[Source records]
◆ ◆ ◆

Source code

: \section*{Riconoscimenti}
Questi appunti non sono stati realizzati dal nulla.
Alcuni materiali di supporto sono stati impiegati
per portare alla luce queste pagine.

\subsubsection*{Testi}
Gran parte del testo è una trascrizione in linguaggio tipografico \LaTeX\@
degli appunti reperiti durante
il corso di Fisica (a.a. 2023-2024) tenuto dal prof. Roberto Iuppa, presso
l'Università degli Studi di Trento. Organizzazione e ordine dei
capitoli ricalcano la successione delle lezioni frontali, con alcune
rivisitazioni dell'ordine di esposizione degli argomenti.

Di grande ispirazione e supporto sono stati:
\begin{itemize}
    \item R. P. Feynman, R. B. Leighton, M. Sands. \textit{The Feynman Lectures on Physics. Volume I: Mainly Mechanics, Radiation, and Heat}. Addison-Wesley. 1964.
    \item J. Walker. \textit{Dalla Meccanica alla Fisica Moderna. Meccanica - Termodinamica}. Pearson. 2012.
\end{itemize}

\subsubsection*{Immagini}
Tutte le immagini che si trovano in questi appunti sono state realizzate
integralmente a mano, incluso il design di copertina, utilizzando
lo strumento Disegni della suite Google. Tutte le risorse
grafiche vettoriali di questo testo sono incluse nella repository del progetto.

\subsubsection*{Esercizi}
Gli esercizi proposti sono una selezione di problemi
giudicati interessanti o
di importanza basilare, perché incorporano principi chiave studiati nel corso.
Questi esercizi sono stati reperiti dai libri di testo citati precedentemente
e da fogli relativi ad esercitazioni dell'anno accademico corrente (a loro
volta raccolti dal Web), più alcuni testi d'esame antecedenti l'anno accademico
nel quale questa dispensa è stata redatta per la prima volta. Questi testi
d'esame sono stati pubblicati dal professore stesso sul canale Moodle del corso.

◆ ◆ ◆

* **Your goal**
Going through the records above, state how many lines include the word "stati", and give no other text.

* **Solution below**
5